1728–87
Andrew Blanchard, printer, revolutionary official, and planter, was born in Elizabeth, N.J., the son of John and Mary Joline Blanchard, and after 1740 settled in New Providence, N.J., probably on land owned by his father. He married Mehitabel Arnett about 1758; they became the parents of Mary Ann; Jane, who married James Carney; Sarah, who married Dr. Edward Pasteur; Isaac; and Elizabeth. By the opening of the Revolution, the family was living in North Carolina, and Blanchard sent the children back to New Jersey to live with his brother, fearing that Tories in the state might harm them because of his own support of the Revolution. The children made the journey in charge of an enslaved person in the Blanchard's ownership, Cromno or Quomono, who remained in New Jersey and was eventually freed.
Blanchard appears first in the records as part owner of the armed schooner Johnston, which was fitted out in New Bern as a privateer in June 1776. The following February he purchased a scythe blade and some old iron at the sale of property abandoned by the last royal governor, Josiah Martin, at the Palace in New Bern. In May 1777 he was paid £1,450 in connection with the manufacturing of guns for the state. The House of Commons in the spring of 1778 proposed that Blanchard be appointed first lieutenant for service at Fort Hancock, but the appointment went to someone else. In 1779 he was a justice of the Craven County court and apparently also a member of the New Bern Safety Committee. In the latter capacity he joined in signing a letter to Governor Richard Caswell discussing conditions in New Bern and relaying information about British activity in Suffolk, Va. The possibility of an invasion of North Carolina seemed real to the committee making the report. Blanchard also served during the same year on a court-appointed commission to examine the accounts of the estate of Lancelot Graves Berry. At some time during the Revolutionary War he was paid £1,215 as commissary to militia, and after the war the assembly of 1785 appointed him one of three commissioners in the New Bern District to pass upon pension applications from wounded and disabled soldiers.
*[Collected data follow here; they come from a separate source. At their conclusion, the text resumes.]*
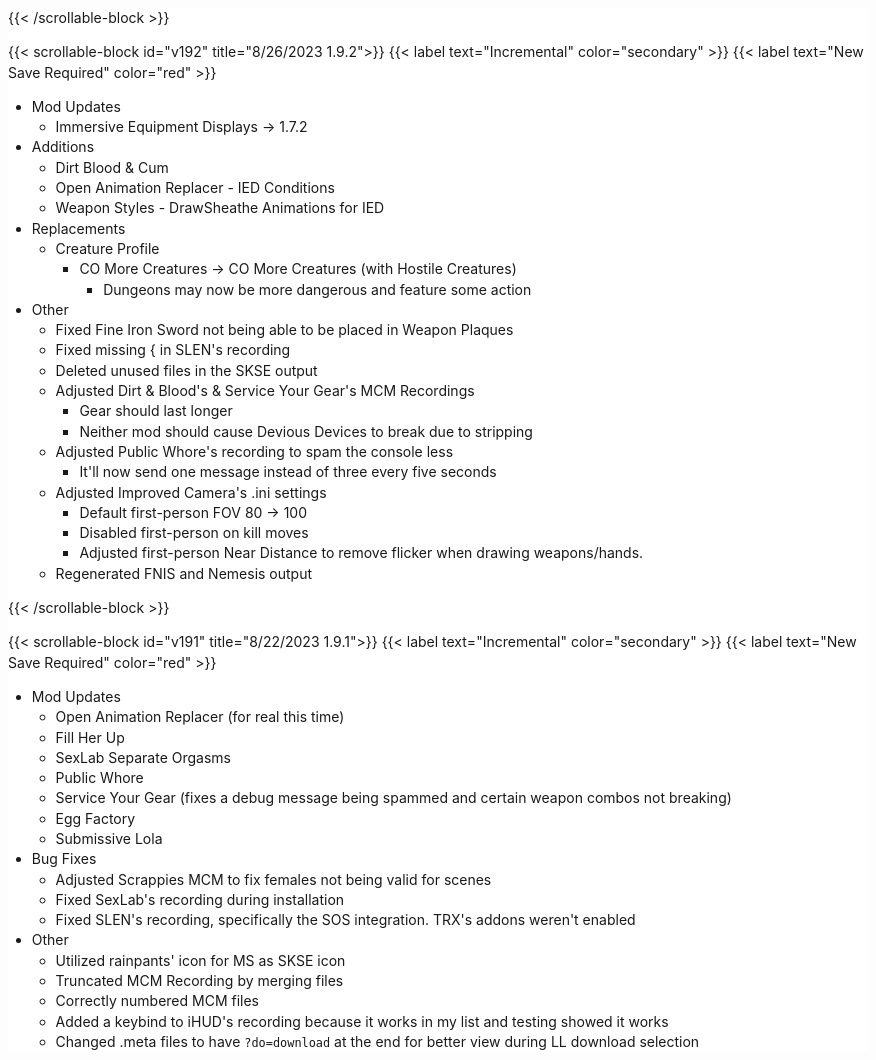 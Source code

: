
{{< /scrollable-block >}}

{{< scrollable-block id="v192" title="8/26/2023 1.9.2">}}
{{< label text="Incremental" color="secondary" >}} 
{{< label text="New Save Required" color="red" >}} 

- Mod Updates
    - Immersive Equipment Displays -> 1.7.2
- Additions
    - Dirt Blood & Cum
    - Open Animation Replacer - IED Conditions
    - Weapon Styles - DrawSheathe Animations for IED
- Replacements
    - Creature Profile
      - CO More Creatures -> CO More Creatures (with Hostile Creatures)
        - Dungeons may now be more dangerous and feature some action 
- Other
    - Fixed Fine Iron Sword not being able to be placed in Weapon Plaques
    - Fixed missing { in SLEN's recording
    - Deleted unused files in the SKSE output
    - Adjusted Dirt & Blood's & Service Your Gear's MCM Recordings
        - Gear should last longer
        - Neither mod should cause Devious Devices to break due to stripping
    - Adjusted Public Whore's recording to spam the console less
        - It'll now send one message instead of three every five seconds
    - Adjusted Improved Camera's .ini settings
        - Default first-person FOV 80 -> 100
        - Disabled first-person on kill moves
        - Adjusted first-person Near Distance to remove flicker when drawing weapons/hands.
    - Regenerated FNIS and Nemesis output

{{< /scrollable-block >}}

{{< scrollable-block id="v191" title="8/22/2023 1.9.1">}}
{{< label text="Incremental" color="secondary" >}} 
{{< label text="New Save Required" color="red" >}} 

 - Mod Updates
    - Open Animation Replacer (for real this time)
    - Fill Her Up
    - SexLab Separate Orgasms
    - Public Whore
    - Service Your Gear (fixes a debug message being spammed and certain weapon combos not breaking)
    - Egg Factory
    - Submissive Lola
- Bug Fixes
    - Adjusted Scrappies MCM to fix females not being valid for scenes
    - Fixed SexLab's recording during installation
    - Fixed SLEN's recording, specifically the SOS integration. TRX's addons weren't enabled
- Other
    - Utilized rainpants' icon for MS as SKSE icon
    - Truncated MCM Recording by merging files
    - Correctly numbered MCM files
    - Added a keybind to iHUD's recording because it works in my list and testing showed it works
    - Changed .meta files to have `?do=download` at the end for better view during LL download selection
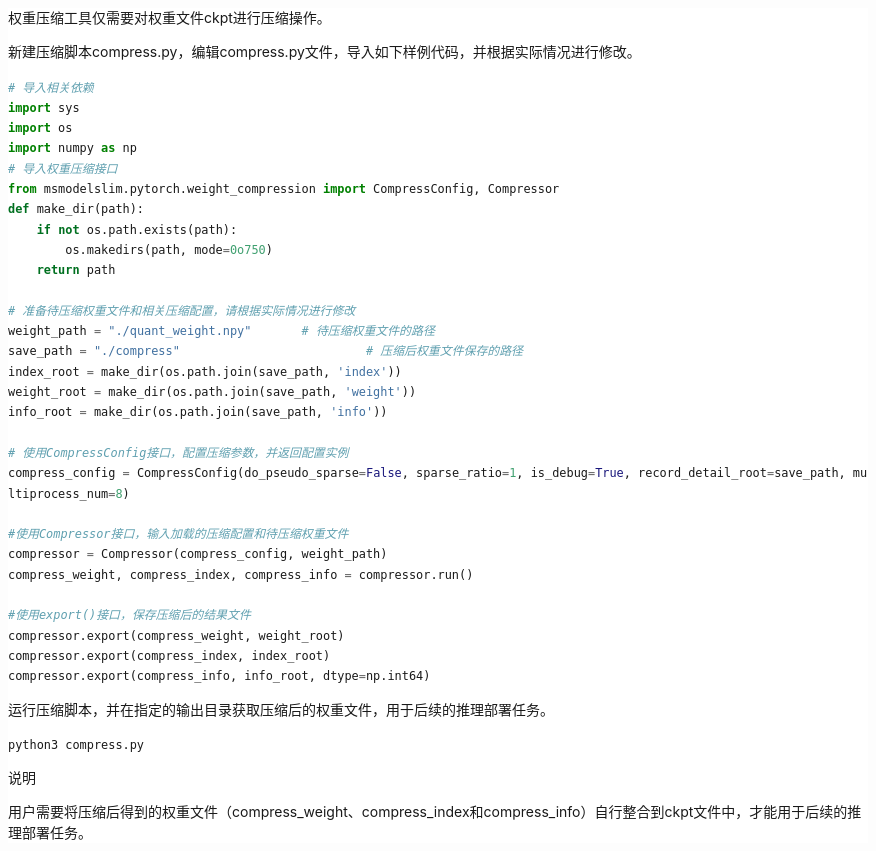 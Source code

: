 权重压缩工具仅需要对权重文件ckpt进行压缩操作。

新建压缩脚本compress.py，编辑compress.py文件，导入如下样例代码，并根据实际情况进行修改。

```python
# 导入相关依赖
import sys
import os
import numpy as np
# 导入权重压缩接口
from msmodelslim.pytorch.weight_compression import CompressConfig, Compressor
def make_dir(path):
    if not os.path.exists(path):
        os.makedirs(path, mode=0o750)
    return path

# 准备待压缩权重文件和相关压缩配置，请根据实际情况进行修改
weight_path = "./quant_weight.npy"       # 待压缩权重文件的路径
save_path = "./compress"                          # 压缩后权重文件保存的路径
index_root = make_dir(os.path.join(save_path, 'index'))
weight_root = make_dir(os.path.join(save_path, 'weight'))
info_root = make_dir(os.path.join(save_path, 'info'))

# 使用CompressConfig接口，配置压缩参数，并返回配置实例
compress_config = CompressConfig(do_pseudo_sparse=False, sparse_ratio=1, is_debug=True, record_detail_root=save_path, multiprocess_num=8)

#使用Compressor接口，输入加载的压缩配置和待压缩权重文件
compressor = Compressor(compress_config, weight_path)
compress_weight, compress_index, compress_info = compressor.run()

#使用export()接口，保存压缩后的结果文件
compressor.export(compress_weight, weight_root)
compressor.export(compress_index, index_root)
compressor.export(compress_info, info_root, dtype=np.int64)
```

运行压缩脚本，并在指定的输出目录获取压缩后的权重文件，用于后续的推理部署任务。
```
python3 compress.py
```
说明

用户需要将压缩后得到的权重文件（compress_weight、compress_index和compress_info）自行整合到ckpt文件中，才能用于后续的推理部署任务。
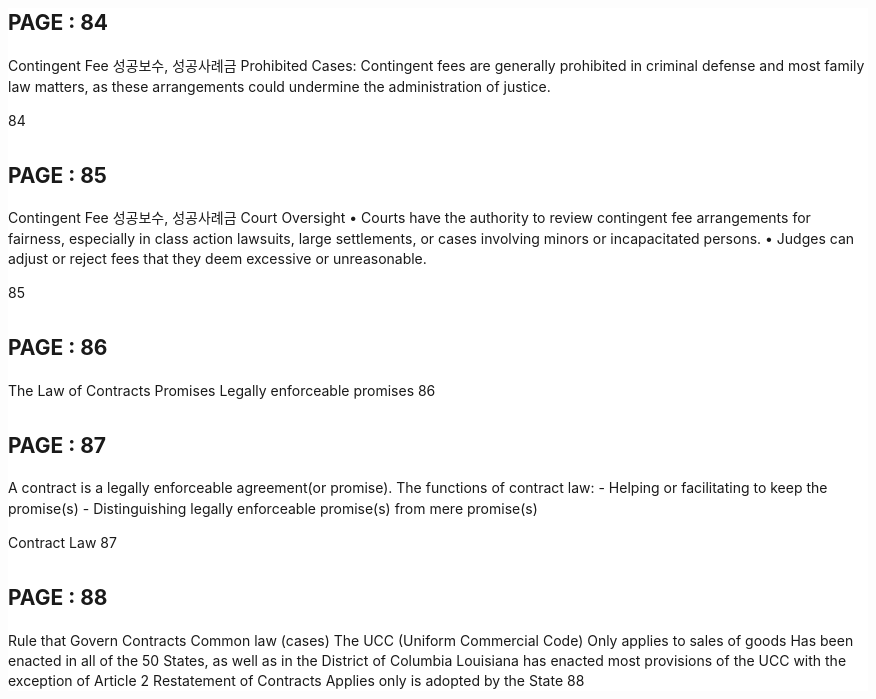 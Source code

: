 ## PAGE : 84 
Contingent Fee
  성공보수, 성공사례금 
       Prohibited Cases:
Contingent fees are generally prohibited in criminal defense and most family law matters, as these arrangements could undermine the administration of justice.
 
84 


## PAGE : 85 
Contingent Fee
  성공보수, 성공사례금 
       Court Oversight
• Courts have the authority to review contingent fee arrangements for fairness, especially in class action lawsuits, large settlements, or cases involving minors or incapacitated persons.
• Judges can adjust or reject fees that they deem excessive or unreasonable.
 
85 


## PAGE : 86 
The Law of Contracts 
Promises 
Legally enforceable
promises 
86 


## PAGE : 87 
A contract is a legally enforceable
   agreement(or promise).
The functions of contract law:
    - Helping or facilitating to keep
      the promise(s)
    - Distinguishing legally enforceable
      promise(s) from mere promise(s)


 
Contract Law 
87 


## PAGE : 88 
Rule that Govern Contracts 
Common law (cases)
The UCC (Uniform Commercial Code)
Only applies to sales of goods
Has been enacted in all of the 50 States, as well as in the District of Columbia
Louisiana has enacted most provisions of the UCC with the exception of Article 2
Restatement of Contracts
Applies only is adopted by the State 
88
In 1782, Blanchard acquired 123 acres on the Trent River in Jones County, but his primary place of residence probably was in New Bern or on his 450-acre plantation named Deep Gully, on Trent Road eight miles from New Bern.
It is as a partner in the printing firm of Hodge & Blanchard that Blanchard's name is most frequently encountered. In November 1785 the first issue of the newspaper State Gazette of North Carolina appeared; the earliest known surviving issue is dated Oct. 4, 1787, when Abraham Hodge, also a native of New Jersey, and Blanchard appear as publishers. It is likely that they established the paper, as contemporary sources note that it was being printed by them in August 1786. Between 1785 and 1787 the firm also printed both military and civil commissions, blank deeds, circular letters, and, when they held the state contract for printing, the laws of the state. Supplies for a printing establishment were difficult to obtain during a part of the time this firm existed, and in 1787 the partners were obliged to dispose of a warrant on the state treasury for one-half their annual allowance in order to get "some hard Money" to purchase materials needed to complete the public business. When a due bill was presented to the treasury it was refused, and the House of Commons ordered it paid. From this transaction it is revealed that the firm of Hodge and Blanchard did more work for the state than was required by their contract, and they were awarded the additional sum of £150. It was also noted that they had recently printed legislative journals and the treasurer's reports and furnished (but may not have printed) 150 copies of Baron Steuben's Military Instructions, 1,500 copies of the new federal Constitution, and 300 copies of a resolution calling for a constitutional convention.
The firm also engaged in printing for private persons and early in 1787 printed a sermon preached in Fayetteville on Dec. 27, 1786 by Dugald Crawford. Later that year they published an address by Archibald Maclaine that had been delivered on Aug. 30, 1787. With one exception their work bears a New Bern imprint; the thin volume of Laws of North-Carolina for 1786 bears the imprint: "Fayetteville: Printed by Hodge and Blanchard, Printers to the State." The legislature of that year met in Fayetteville, and the name used probably indicates that fact and not that the printing establishment was there.
Blanchard was dead by Dec. 14, 1787, when his administrators, Silas White Arnett and Isaac Blanchard, petitioned the assembly to delay a suit in which the estate was involved.